- **Exercise instructions**:
Please copy, word for word, the line that contains "#### 🖼 Time Horizon (Twitter) 一线城市房产的租金回报率变化。" and every line after it through the end of the records, and nothing more.

+++

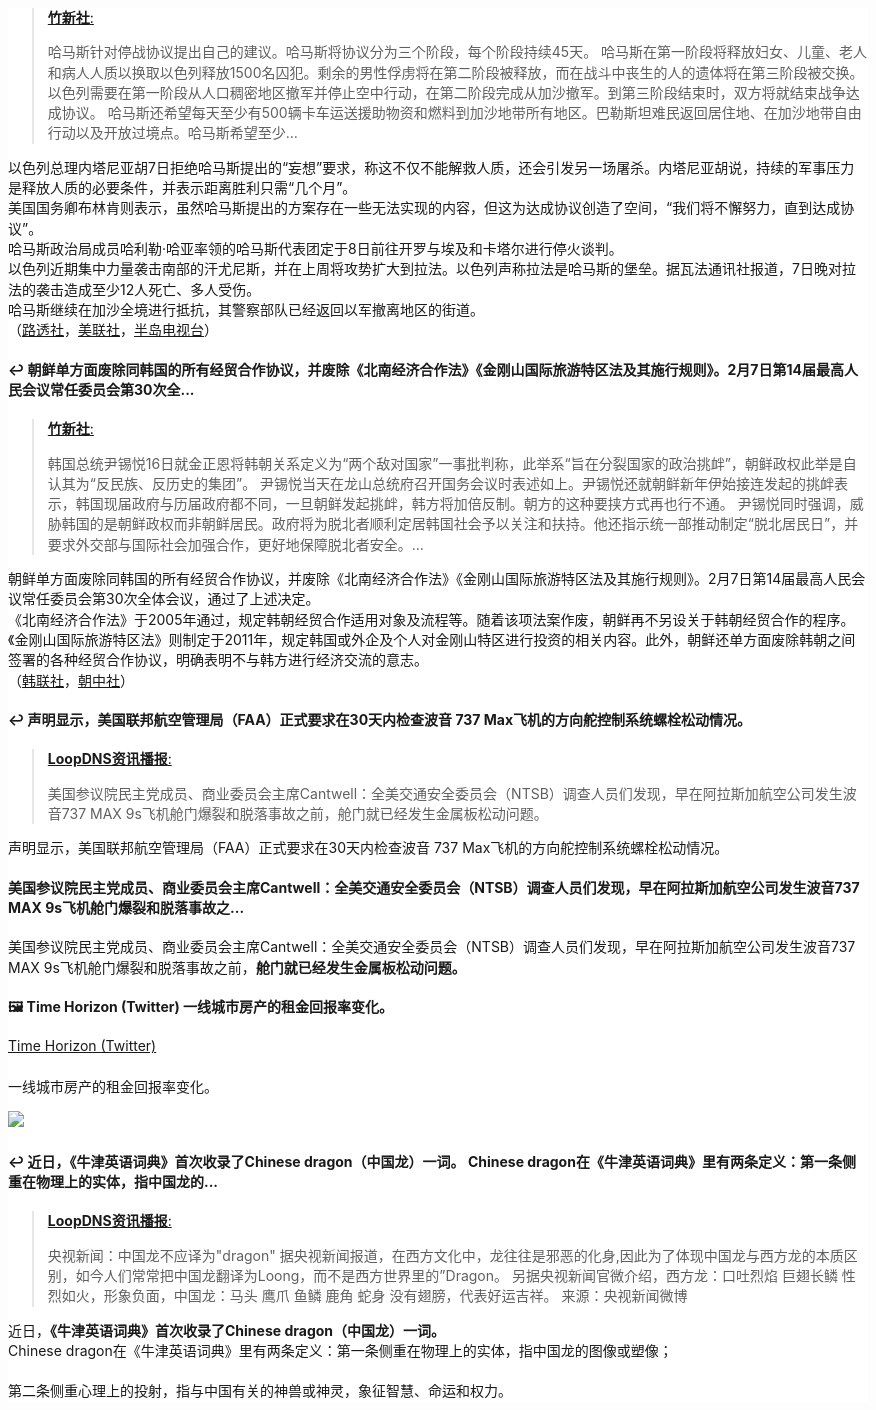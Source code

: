 <div class="rsshub-quote"><blockquote>                                    <p><a href="https://t.me/tnews365/29588"><b>竹新社</b>:</a></p>                                                                        <p>哈马斯针对停战协议提出自己的建议。哈马斯将协议分为三个阶段，每个阶段持续45天。 哈马斯在第一阶段将释放妇女、儿童、老人和病人人质以换取以色列释放1500名囚犯。剩余的男性俘虏将在第二阶段被释放，而在战斗中丧生的人的遗体将在第三阶段被交换。以色列需要在第一阶段从人口稠密地区撤军并停止空中行动，在第二阶段完成从加沙撤军。到第三阶段结束时，双方将就结束战争达成协议。 哈马斯还希望每天至少有500辆卡车运送援助物资和燃料到加沙地带所有地区。巴勒斯坦难民返回居住地、在加沙地带自由行动以及开放过境点。哈马斯希望至少…</p>                                </blockquote></div><p>以色列总理内塔尼亚胡7日拒绝哈马斯提出的“妄想”要求，称这不仅不能解救人质，还会引发另一场屠杀。内塔尼亚胡说，持续的军事压力是释放人质的必要条件，并表示距离胜利只需“几个月”。<br>美国国务卿布林肯则表示，虽然哈马斯提出的方案存在一些无法实现的内容，但这为达成协议创造了空间，“我们将不懈努力，直到达成协议”。<br>哈马斯政治局成员哈利勒·哈亚率领的哈马斯代表团定于8日前往开罗与埃及和卡塔尔进行停火谈判。<br>以色列近期集中力量袭击南部的汗尤尼斯，并在上周将攻势扩大到拉法。以色列声称拉法是哈马斯的堡垒。据瓦法通讯社报道，7日晚对拉法的袭击造成至少12人死亡、多人受伤。<br>哈马斯继续在加沙全境进行抵抗，其警察部队已经返回以军撤离地区的街道。<br>（<a href="https://www.reuters.com/world/middle-east/gaza-ceasefire-hopes-alive-with-more-talks-planned-2024-02-07/" target="_blank" rel="noopener" onclick="return confirm('Open this link?\n\n'+this.href);">路透社</a>，<a href="https://apnews.com/article/israel-hamas-war-news-02-07-2024-6ceffca2970243cd039e90268c32c617" target="_blank" rel="noopener" onclick="return confirm('Open this link?\n\n'+this.href);">美联社</a>，<a href="https://chinese.aljazeera.net/palestine-israel-conflict/liveblog/2024/2/8/%e4%bb%a5%e8%89%b2%e5%88%97%e5%af%b9%e5%8a%a0%e6%b2%99%e6%88%98%e4%ba%89%e7%9a%84%e4%bb%8a%e6%97%a5%e5%8f%91%e5%b1%95%e7%be%8e%e5%9b%bd%e7%a7%b0%e4%bc%91%e6%88%98%e5%8d%8f%e8%ae%ae%e6%9c%89%e7%a9%ba" target="_blank" rel="noopener" onclick="return confirm('Open this link?\n\n'+this.href);">半岛电视台</a>）</p>

#### ↩️ 朝鲜单方面废除同韩国的所有经贸合作协议，并废除《北南经济合作法》《金刚山国际旅游特区法及其施行规则》。2月7日第14届最高人民会议常任委员会第30次全...
<div class="rsshub-quote"><blockquote>                                    <p><a href="https://t.me/tnews365/29368"><b>竹新社</b>:</a></p>                                                                        <p>韩国总统尹锡悦16日就金正恩将韩朝关系定义为“两个敌对国家”一事批判称，此举系“旨在分裂国家的政治挑衅”，朝鲜政权此举是自认其为“反民族、反历史的集团”。 尹锡悦当天在龙山总统府召开国务会议时表述如上。尹锡悦还就朝鲜新年伊始接连发起的挑衅表示，韩国现届政府与历届政府都不同，一旦朝鲜发起挑衅，韩方将加倍反制。朝方的这种要挟方式再也行不通。 尹锡悦同时强调，威胁韩国的是朝鲜政权而非朝鲜居民。政府将为脱北者顺利定居韩国社会予以关注和扶持。他还指示统一部推动制定“脱北居民日”，并要求外交部与国际社会加强合作，更好地保障脱北者安全。…</p>                                </blockquote></div><p>朝鲜单方面废除同韩国的所有经贸合作协议，并废除《北南经济合作法》《金刚山国际旅游特区法及其施行规则》。2月7日第14届最高人民会议常任委员会第30次全体会议，通过了上述决定。<br>《北南经济合作法》于2005年通过，规定韩朝经贸合作适用对象及流程等。随着该项法案作废，朝鲜再不另设关于韩朝经贸合作的程序。《金刚山国际旅游特区法》则制定于2011年，规定韩国或外企及个人对金刚山特区进行投资的相关内容。此外，朝鲜还单方面废除韩朝之间签署的各种经贸合作协议，明确表明不与韩方进行经济交流的意志。<br>（<a href="https://m-cn.yna.co.kr/view/ACK20240208000500881?section=news" target="_blank" rel="noopener" onclick="return confirm('Open this link?\n\n'+this.href);">韩联社</a>，<a href="http://kcna.kp/cn/article/q/3f1993ab22c2019675134c581c42a877.kcmsf" target="_blank" rel="noopener" onclick="return confirm('Open this link?\n\n'+this.href);">朝中社</a>）</p>

#### ↩️ 声明显示，美国联邦航空管理局（FAA）正式要求在30天内检查波音 737 Max飞机的方向舵控制系统螺栓松动情况。
<div class="rsshub-quote"><blockquote>                                    <p><a href="https://t.me/DNSPODT/3186"><b>LoopDNS资讯播报</b>:</a></p>                                                                        <p>美国参议院民主党成员、商业委员会主席Cantwell：全美交通安全委员会（NTSB）调查人员们发现，早在阿拉斯加航空公司发生波音737 MAX 9s飞机舱门爆裂和脱落事故之前，舱门就已经发生金属板松动问题。</p>                                </blockquote></div><p>声明显示，美国联邦航空管理局（FAA）正式要求在30天内检查波音 737 Max飞机的方向舵控制系统螺栓松动情况。</p>

#### 美国参议院民主党成员、商业委员会主席Cantwell：全美交通安全委员会（NTSB）调查人员们发现，早在阿拉斯加航空公司发生波音737 MAX 9s飞机舱门爆裂和脱落事故之...
<p>美国参议院民主党成员、商业委员会主席Cantwell：全美交通安全委员会（NTSB）调查人员们发现，早在阿拉斯加航空公司发生波音737 MAX 9s飞机舱门爆裂和脱落事故之前，<b>舱门就已经发生金属板松动问题。</b></p>

#### 🖼 Time Horizon (Twitter) 一线城市房产的租金回报率变化。
<p><a href="https://twitter.com/Time_HorizonX/status/1755565163133170039" target="_blank" rel="noopener" onclick="return confirm('Open this link?\n\n'+this.href);">Time Horizon  (Twitter)</a><br><br>一线城市房产的租金回报率变化。</p><img src="https://cdn4.cdn-telegram.org/file/NsEM51hAQ-YOzgHDzFg9QwLfgGXTvtUOuw82vxrjAsOMsuQc29Nd8AjbDRhNa9AYuPjm4REW31OnJteHOz3SaiwNIpkhfmg5Jj5lcrg8P7uky6rDsezUszcHLJ5Ig48TekDzQwiCabm2L-3jslkkBxZdLq9rBtkydsdw9bh0h-eroQW9iP7_Gll1K27JBzNg0DN7vjYF_jqpWjYwISrMiPHwMU3l9w-KeS6mWgJRjbwwNDK6zy9Km36-PzXJQIRa-kUDoSUfEJfV1j6uDMFw6p5lprHGScSkG5KgHbTWVztzsqJUp3Ba_K75Z_ub9vbHkFblMrMFgws8WhpSRLBESg.jpg" referrerpolicy="no-referrer">

#### ↩️ 近日，《牛津英语词典》首次收录了Chinese dragon（中国龙）一词。 Chinese dragon在《牛津英语词典》里有两条定义：第一条侧重在物理上的实体，指中国龙的...
<div class="rsshub-quote"><blockquote>                                    <p><a href="https://t.me/DNSPODT/3181"><b>LoopDNS资讯播报</b>:</a></p>                                                                        <p>央视新闻：中国龙不应译为"dragon"  据央视新闻报道，在西方文化中，龙往往是邪恶的化身,因此为了体现中国龙与西方龙的本质区别，如今人们常常把中国龙翻译为Loong，而不是西方世界里的”Dragon。  另据央视新闻官微介绍，西方龙：口吐烈焰 巨翅长鳞 性烈如火，形象负面，中国龙：马头 鹰爪 鱼鳞 鹿角 蛇身 没有翅膀，代表好运吉祥。  来源：央视新闻微博</p>                                </blockquote></div><p>近日，<b>《牛津英语词典》首次收录了Chinese dragon（中国龙）一词。</b><br>Chinese dragon在《牛津英语词典》里有两条定义：第一条侧重在物理上的实体，指中国龙的图像或塑像；<br><br>第二条侧重心理上的投射，指与中国有关的神兽或神灵，象征智慧、命运和权力。</p>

+++

- **Task result**:
#### 🖼 Time Horizon (Twitter) 一线城市房产的租金回报率变化。
<p><a href="https://twitter.com/Time_HorizonX/status/1755565163133170039" target="_blank" rel="noopener" onclick="return confirm('Open this link?\n\n'+this.href);">Time Horizon  (Twitter)</a><br><br>一线城市房产的租金回报率变化。</p><img src="https://cdn4.cdn-telegram.org/file/NsEM51hAQ-YOzgHDzFg9QwLfgGXTvtUOuw82vxrjAsOMsuQc29Nd8AjbDRhNa9AYuPjm4REW31OnJteHOz3SaiwNIpkhfmg5Jj5lcrg8P7uky6rDsezUszcHLJ5Ig48TekDzQwiCabm2L-3jslkkBxZdLq9rBtkydsdw9bh0h-eroQW9iP7_Gll1K27JBzNg0DN7vjYF_jqpWjYwISrMiPHwMU3l9w-KeS6mWgJRjbwwNDK6zy9Km36-PzXJQIRa-kUDoSUfEJfV1j6uDMFw6p5lprHGScSkG5KgHbTWVztzsqJUp3Ba_K75Z_ub9vbHkFblMrMFgws8WhpSRLBESg.jpg" referrerpolicy="no-referrer">

#### ↩️ 近日，《牛津英语词典》首次收录了Chinese dragon（中国龙）一词。 Chinese dragon在《牛津英语词典》里有两条定义：第一条侧重在物理上的实体，指中国龙的...
<div class="rsshub-quote"><blockquote>                                    <p><a href="https://t.me/DNSPODT/3181"><b>LoopDNS资讯播报</b>:</a></p>                                                                        <p>央视新闻：中国龙不应译为"dragon"  据央视新闻报道，在西方文化中，龙往往是邪恶的化身,因此为了体现中国龙与西方龙的本质区别，如今人们常常把中国龙翻译为Loong，而不是西方世界里的”Dragon。  另据央视新闻官微介绍，西方龙：口吐烈焰 巨翅长鳞 性烈如火，形象负面，中国龙：马头 鹰爪 鱼鳞 鹿角 蛇身 没有翅膀，代表好运吉祥。  来源：央视新闻微博</p>                                </blockquote></div><p>近日，<b>《牛津英语词典》首次收录了Chinese dragon（中国龙）一词。</b><br>Chinese dragon在《牛津英语词典》里有两条定义：第一条侧重在物理上的实体，指中国龙的图像或塑像；<br><br>第二条侧重心理上的投射，指与中国有关的神兽或神灵，象征智慧、命运和权力。</p>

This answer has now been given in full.